Rest in Peace, Right Size Roadmap

The current pandemic, including the vaccination programs, would have turned out quite differently if the RSR hadn’t been quietly and abruptly retired. The Right Size Roadmap (RSR) was a set of protocols for respiratory virus surveillance [1].

The RSR wasn’t exactly a law or even a regulation. It was a set of triage, testing, and reporting guidelines that the health industry, including the CDC and the Center for Allergy and Infectious Diseases, along with your own doctors, nurses, and hospitals, all followed and nominally respected.

The RSR was developed to ensure the best possible tabulation of respiratory viruses which were making people sick every year. The RSR authors, all of their colleagues, and many supporting politicians and leaders felt this would give us all an edge in producing and delivering the most effectively – targeted flu vaccine cocktails each season.
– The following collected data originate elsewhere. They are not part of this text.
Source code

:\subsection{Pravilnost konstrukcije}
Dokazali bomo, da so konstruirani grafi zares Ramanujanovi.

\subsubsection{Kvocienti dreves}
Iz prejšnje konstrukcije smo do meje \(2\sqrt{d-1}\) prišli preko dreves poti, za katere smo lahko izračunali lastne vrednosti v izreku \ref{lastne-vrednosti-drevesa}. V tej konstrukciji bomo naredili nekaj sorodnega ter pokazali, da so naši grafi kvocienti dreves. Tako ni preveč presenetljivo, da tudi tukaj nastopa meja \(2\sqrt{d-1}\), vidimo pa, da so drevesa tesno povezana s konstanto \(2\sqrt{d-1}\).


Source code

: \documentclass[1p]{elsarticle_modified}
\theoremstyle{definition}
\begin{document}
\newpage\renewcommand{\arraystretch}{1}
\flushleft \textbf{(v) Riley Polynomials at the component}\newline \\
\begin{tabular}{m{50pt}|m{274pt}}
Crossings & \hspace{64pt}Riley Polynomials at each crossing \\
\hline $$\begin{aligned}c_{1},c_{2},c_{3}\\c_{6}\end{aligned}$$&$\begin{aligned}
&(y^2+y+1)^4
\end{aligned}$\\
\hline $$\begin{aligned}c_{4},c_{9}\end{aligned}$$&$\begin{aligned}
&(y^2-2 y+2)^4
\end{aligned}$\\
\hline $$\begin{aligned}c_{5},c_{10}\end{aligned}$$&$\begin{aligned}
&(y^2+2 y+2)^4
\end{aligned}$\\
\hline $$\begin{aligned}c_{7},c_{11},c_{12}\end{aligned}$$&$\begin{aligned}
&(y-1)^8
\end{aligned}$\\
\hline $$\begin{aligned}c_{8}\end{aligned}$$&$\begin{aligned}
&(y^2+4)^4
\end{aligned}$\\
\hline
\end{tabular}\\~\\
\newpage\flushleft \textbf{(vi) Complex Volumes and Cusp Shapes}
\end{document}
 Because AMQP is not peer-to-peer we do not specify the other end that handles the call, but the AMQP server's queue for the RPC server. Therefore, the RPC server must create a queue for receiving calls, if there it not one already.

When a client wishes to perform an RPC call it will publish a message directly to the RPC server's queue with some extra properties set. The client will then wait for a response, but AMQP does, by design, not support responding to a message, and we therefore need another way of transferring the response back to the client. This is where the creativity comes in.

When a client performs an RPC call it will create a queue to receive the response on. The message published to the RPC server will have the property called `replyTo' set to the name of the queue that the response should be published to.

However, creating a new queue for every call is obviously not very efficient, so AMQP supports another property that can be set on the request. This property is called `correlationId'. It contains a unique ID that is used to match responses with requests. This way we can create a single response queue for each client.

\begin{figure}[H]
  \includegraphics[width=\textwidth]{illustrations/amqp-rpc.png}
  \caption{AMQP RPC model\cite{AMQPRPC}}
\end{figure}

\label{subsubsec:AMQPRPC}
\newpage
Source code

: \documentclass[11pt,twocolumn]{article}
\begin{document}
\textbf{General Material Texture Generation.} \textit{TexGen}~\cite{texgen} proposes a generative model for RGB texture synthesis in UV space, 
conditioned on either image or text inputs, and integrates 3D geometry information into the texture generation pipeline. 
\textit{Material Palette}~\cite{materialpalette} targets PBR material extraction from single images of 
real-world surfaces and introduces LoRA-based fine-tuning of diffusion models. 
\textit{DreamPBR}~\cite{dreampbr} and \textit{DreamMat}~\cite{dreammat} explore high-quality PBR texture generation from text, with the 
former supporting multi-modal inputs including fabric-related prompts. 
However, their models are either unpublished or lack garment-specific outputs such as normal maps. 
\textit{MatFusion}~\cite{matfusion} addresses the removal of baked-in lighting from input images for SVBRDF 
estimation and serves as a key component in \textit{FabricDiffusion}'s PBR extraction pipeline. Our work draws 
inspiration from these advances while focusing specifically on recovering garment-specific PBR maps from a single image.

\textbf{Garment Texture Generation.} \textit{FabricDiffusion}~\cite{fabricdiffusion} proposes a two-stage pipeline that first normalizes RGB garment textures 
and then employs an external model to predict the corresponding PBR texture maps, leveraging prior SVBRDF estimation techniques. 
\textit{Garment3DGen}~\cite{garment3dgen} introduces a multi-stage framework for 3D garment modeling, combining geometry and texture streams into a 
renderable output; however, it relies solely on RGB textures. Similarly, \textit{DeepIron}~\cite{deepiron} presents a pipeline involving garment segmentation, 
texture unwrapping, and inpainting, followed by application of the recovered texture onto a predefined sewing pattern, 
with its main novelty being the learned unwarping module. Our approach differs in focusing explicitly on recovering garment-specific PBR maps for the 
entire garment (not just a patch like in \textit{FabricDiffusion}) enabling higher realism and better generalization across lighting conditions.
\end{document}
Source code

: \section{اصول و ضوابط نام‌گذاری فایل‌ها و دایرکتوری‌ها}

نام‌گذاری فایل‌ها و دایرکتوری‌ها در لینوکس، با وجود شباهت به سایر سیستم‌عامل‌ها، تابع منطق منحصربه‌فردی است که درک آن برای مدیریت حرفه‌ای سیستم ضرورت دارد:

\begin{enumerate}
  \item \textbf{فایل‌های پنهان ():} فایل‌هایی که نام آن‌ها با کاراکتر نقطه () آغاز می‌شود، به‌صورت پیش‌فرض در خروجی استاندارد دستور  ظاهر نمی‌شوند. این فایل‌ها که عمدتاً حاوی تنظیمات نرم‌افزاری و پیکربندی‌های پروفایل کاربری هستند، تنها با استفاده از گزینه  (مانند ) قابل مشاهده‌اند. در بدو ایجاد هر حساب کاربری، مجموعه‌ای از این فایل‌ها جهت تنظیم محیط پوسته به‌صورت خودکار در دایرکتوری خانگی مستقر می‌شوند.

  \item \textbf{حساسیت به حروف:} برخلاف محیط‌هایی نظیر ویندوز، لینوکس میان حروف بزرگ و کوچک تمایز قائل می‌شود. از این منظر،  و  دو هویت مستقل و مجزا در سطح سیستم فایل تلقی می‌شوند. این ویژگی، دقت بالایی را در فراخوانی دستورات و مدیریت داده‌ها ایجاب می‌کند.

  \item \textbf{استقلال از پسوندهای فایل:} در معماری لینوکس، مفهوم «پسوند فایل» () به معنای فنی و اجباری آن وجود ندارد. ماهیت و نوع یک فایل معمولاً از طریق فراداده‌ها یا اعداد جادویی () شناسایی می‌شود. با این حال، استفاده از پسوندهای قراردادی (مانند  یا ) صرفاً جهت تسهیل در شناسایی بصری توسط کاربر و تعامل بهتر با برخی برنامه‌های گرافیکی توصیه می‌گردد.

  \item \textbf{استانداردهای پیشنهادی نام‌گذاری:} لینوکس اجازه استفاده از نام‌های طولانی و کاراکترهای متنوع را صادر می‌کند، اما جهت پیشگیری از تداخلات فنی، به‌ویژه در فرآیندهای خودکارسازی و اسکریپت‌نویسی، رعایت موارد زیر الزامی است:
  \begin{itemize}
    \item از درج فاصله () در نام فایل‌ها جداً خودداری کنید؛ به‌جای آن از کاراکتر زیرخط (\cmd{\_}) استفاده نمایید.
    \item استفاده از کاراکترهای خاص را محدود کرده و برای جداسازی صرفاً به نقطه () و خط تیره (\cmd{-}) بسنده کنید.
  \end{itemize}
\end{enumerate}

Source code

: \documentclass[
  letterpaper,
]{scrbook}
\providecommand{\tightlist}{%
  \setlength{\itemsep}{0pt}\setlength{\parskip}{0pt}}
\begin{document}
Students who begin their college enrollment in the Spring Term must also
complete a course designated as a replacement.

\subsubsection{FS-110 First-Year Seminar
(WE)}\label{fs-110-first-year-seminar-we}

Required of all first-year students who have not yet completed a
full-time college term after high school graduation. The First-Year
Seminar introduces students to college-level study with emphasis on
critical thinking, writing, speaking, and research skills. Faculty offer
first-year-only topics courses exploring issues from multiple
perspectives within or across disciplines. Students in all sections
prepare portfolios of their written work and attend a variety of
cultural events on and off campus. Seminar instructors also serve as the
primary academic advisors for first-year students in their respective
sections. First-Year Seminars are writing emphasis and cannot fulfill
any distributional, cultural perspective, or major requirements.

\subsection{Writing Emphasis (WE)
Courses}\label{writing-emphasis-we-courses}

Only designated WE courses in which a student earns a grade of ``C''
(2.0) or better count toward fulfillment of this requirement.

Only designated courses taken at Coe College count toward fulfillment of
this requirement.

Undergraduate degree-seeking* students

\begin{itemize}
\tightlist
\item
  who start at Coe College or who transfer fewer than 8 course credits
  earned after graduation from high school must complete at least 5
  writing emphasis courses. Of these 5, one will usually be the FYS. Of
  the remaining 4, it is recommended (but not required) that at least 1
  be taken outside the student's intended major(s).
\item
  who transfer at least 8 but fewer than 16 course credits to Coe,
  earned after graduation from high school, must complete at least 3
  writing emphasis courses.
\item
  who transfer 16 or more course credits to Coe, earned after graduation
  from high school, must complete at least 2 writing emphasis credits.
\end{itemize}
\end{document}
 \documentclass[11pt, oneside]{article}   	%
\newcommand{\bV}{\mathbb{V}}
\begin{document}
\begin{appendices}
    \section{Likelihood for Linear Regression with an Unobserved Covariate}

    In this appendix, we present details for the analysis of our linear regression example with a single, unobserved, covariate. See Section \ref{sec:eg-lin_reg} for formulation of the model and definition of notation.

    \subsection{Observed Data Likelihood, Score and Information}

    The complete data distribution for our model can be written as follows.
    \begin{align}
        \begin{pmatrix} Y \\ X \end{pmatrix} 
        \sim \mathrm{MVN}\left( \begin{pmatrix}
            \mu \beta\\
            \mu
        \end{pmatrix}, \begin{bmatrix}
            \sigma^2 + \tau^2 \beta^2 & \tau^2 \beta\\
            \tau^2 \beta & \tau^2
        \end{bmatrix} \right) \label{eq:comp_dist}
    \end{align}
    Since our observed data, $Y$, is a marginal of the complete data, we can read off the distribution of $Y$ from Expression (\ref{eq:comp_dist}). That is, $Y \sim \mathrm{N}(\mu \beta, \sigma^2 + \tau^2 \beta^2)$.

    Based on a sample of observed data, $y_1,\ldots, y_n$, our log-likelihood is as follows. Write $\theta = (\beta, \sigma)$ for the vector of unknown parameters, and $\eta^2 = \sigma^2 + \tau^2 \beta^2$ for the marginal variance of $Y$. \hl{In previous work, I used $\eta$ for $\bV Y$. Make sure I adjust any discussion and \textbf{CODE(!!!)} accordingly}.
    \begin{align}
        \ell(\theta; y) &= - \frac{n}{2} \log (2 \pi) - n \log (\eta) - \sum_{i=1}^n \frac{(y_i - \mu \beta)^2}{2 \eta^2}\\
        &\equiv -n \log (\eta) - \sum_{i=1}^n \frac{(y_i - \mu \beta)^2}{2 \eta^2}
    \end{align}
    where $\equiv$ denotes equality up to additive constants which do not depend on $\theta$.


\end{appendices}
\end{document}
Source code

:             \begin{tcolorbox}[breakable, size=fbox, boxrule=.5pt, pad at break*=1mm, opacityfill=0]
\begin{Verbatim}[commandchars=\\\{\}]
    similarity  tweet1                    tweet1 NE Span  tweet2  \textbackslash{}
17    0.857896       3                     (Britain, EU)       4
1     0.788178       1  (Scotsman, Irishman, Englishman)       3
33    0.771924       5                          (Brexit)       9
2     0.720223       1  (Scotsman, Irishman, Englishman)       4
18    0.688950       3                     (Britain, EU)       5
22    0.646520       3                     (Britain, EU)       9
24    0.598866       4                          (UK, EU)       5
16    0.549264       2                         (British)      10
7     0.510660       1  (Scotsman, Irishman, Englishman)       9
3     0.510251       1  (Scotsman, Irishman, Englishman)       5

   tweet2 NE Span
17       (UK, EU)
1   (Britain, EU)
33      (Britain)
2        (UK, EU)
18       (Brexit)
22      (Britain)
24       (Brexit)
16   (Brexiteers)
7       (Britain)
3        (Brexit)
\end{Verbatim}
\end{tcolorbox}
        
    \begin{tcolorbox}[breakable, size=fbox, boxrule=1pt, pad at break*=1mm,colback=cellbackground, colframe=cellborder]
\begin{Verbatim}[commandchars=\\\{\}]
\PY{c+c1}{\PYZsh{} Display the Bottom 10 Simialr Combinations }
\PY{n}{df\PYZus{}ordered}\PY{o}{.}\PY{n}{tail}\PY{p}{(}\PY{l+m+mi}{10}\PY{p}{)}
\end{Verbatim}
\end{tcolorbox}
Remember when vaccines were painstakingly grown on egg farms every summer, based on the annual May proclamation from our experts regarding which were the primary circulating flu bugs in any year? The strategy never worked very well at preventing flu because those illnesses have continued to circulate and grow in intensity every year. But at least the RSR also ensured consistency and prevented confusion, waste, and fraudulent testing activities. I’ve detailed some aspects of the RSR at this earlier post.

In short the RSR was why only sick people were tested for respiratory viruses. All workers in the field have long recognized that our atmosphere is saturated with viruses, and that our bodies harbor them simply from the act of breathing. It is our immune system that keeps these viruses at bay. So you can test for any virus in someone’s saliva or nasal swab, and you might find the virus you are looking for. That is never a necessary or sufficient condition to attribute illness, and the RSR once prevented such attribution-abuse.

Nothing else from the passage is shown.